Resursens hus, or Resource House, is a concept development project that focuses on recycling and a circular approach. The overall goal is to pave the way for a circular economy with minimal waste. The project is a collaboration between the City of Helsingborg, regional environmental company NSR, and other actors, and it aims to develop a concept together with the residents of Oceanhamnen regarding resource issues. Resursens hus will be home to many different activities. Perhaps a hub where people drop off items for recycling or material recovery? Or a distribution point for online purchases and groceries delivered to the area? Whatever the activity, this will be decided together with those living in the district as their needs drive its design.
It’s not just about reducing waste but also preventing waste, through sharing, lending, renting, and leasing. Here we’ll see renovation, repairs, and upcycling become more commonplace. Replacing products with different types of services – such as cleaning, carpentry, and gardening – is another way to reduce consumption. This is important in laying the foundation for a resource-efficient society.

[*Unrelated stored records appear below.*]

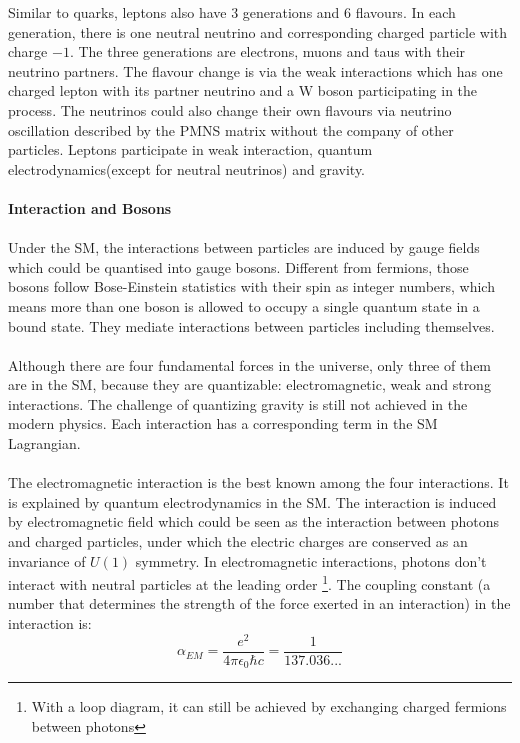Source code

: Similar to quarks, leptons also have 3 generations and 6 flavours. In each generation, there is one neutral neutrino and corresponding charged particle with charge $-1$. The three generations are electrons, muons and taus with their neutrino partners. The flavour change is via the weak interactions which has one charged lepton with its partner neutrino and a W boson participating in the process. The neutrinos could also change their own flavours via neutrino oscillation described by the PMNS matrix without the company of other particles. Leptons participate in weak interaction, quantum electrodynamics(except for neutral neutrinos) and gravity.
\\
\\{\bf Interaction and Bosons}
\\
\\Under the SM, the interactions between particles are induced by gauge fields which could be quantised into gauge bosons. Different from fermions, those bosons follow Bose-Einstein statistics with their spin as integer numbers, which means more than one boson is allowed to occupy a single quantum state in a bound state. They mediate interactions between particles including themselves. 
\\
\\Although there are four fundamental forces in the universe, only three of them are in the SM, because they are quantizable: electromagnetic, weak and strong interactions. The challenge of quantizing gravity is still not achieved in the modern physics. Each interaction has a corresponding term in the SM Lagrangian.
\\
\\The electromagnetic interaction is the best known among the four interactions. It is explained by quantum electrodynamics in the SM. The interaction is induced by electromagnetic field which could be seen as the interaction between photons and charged particles, under which the electric charges are conserved as an invariance of $U(1)$ symmetry. In electromagnetic interactions, photons don't interact with neutral particles at the leading order \footnote{With a loop diagram, it can still be achieved by exchanging charged fermions between photons}. The coupling constant (a number that determines the strength of the force exerted in an interaction) in the interaction is:
\\
\begin{equation}
\alpha_{EM} = \frac{e^2}{4\pi\epsilon_0\hbar c}=\frac{1}{137.036...}
\end{equation}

What makes this concept especially suited to Oceanhamnen is the district’s pioneering approach to sewage management with the three pipes circular sewer system. When food waste is handled separately, only the dry waste remains. It’s easier to separate and involves less residual waste. But it’s not always so easy to change our habits and behaviour, and Oceanhamnen will also be a place for learning. Here, people will be able to meet and discuss how new approaches can lead to improved quality of life and good health. It will be a place for innovative thinking and knowledge.
Resursens hus is part of the three-year EU project Interreg CIRC North Sea Region, where Sweden, Norway, Denmark, the Netherlands, Germany, and Belgium will cooperate and share knowledge on how society can transition to a circular economy. A European knowledge base is being created through a series of pilot projects and targeted activities.